Given entries:
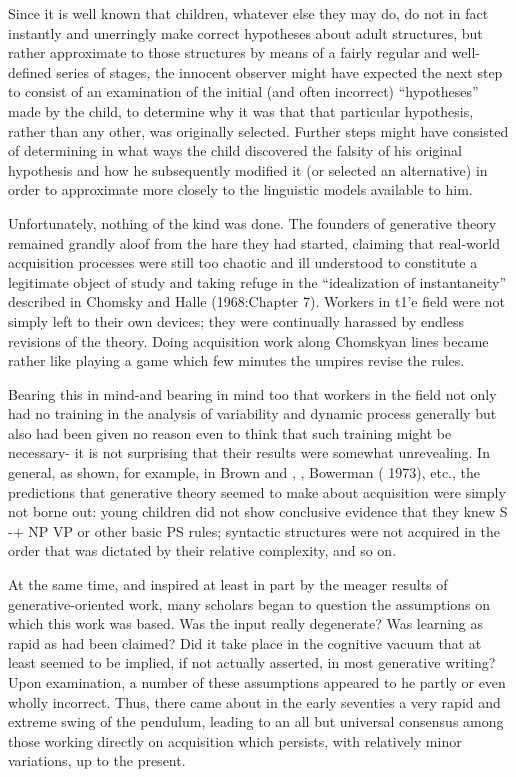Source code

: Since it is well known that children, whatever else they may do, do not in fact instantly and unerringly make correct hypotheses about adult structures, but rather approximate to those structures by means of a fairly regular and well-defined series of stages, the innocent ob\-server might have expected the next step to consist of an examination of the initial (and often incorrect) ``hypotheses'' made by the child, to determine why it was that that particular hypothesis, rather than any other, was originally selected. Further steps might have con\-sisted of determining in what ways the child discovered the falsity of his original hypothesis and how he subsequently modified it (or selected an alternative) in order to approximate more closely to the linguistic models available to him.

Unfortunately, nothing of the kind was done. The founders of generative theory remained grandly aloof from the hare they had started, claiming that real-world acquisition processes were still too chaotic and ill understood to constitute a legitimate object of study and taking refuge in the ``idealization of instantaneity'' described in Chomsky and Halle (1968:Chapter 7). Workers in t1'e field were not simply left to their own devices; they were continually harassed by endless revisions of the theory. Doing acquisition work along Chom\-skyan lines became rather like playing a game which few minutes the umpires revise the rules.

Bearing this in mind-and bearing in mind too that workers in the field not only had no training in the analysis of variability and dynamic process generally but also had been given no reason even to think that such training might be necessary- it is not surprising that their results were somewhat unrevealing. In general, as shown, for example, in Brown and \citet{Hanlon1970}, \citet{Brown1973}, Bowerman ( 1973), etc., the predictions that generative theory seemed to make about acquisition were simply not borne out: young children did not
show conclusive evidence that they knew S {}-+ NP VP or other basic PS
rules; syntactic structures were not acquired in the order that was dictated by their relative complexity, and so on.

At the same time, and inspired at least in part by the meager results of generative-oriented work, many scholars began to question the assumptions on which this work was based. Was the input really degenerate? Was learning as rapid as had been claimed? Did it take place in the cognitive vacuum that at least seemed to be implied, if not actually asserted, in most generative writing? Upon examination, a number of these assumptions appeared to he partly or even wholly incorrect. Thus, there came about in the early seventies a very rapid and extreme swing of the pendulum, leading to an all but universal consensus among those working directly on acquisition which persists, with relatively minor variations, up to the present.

--

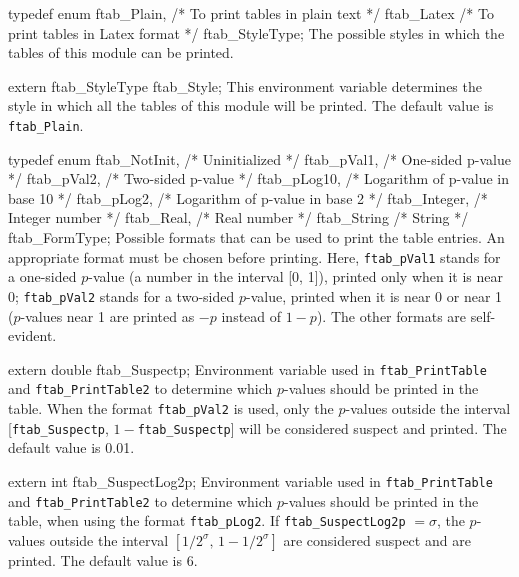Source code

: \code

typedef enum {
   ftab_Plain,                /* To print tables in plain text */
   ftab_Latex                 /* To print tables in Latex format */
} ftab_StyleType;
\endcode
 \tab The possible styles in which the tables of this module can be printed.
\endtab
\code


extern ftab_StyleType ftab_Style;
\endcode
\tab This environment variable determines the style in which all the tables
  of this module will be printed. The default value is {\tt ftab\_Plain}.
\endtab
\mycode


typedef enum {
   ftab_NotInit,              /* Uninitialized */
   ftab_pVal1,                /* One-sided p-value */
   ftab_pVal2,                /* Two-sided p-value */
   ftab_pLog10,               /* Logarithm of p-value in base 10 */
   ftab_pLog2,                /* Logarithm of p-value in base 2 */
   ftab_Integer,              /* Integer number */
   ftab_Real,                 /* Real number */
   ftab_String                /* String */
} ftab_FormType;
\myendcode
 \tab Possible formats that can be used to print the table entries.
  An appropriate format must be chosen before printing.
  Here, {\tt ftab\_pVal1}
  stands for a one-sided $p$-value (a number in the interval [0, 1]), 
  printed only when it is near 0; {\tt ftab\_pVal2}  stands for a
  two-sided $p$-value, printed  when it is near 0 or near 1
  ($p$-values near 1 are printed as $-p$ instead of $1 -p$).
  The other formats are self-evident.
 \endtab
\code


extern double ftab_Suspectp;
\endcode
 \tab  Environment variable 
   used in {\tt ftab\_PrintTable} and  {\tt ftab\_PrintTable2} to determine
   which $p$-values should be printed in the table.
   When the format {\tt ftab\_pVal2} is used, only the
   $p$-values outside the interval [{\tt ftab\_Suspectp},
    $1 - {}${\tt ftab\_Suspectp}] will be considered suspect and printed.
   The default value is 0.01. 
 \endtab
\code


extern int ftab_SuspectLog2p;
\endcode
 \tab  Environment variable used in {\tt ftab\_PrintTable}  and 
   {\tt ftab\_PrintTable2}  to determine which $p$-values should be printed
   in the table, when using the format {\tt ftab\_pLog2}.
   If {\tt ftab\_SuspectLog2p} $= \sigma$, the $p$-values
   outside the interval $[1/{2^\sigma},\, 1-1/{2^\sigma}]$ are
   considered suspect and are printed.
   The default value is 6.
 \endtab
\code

Assignment: Wherever a line contains the string "near", copy that line from the data.

Written solution:
  printed only when it is near 0; {\tt ftab\_pVal2}  stands for a
  two-sided $p$-value, printed  when it is near 0 or near 1
  ($p$-values near 1 are printed as $-p$ instead of $1 -p$).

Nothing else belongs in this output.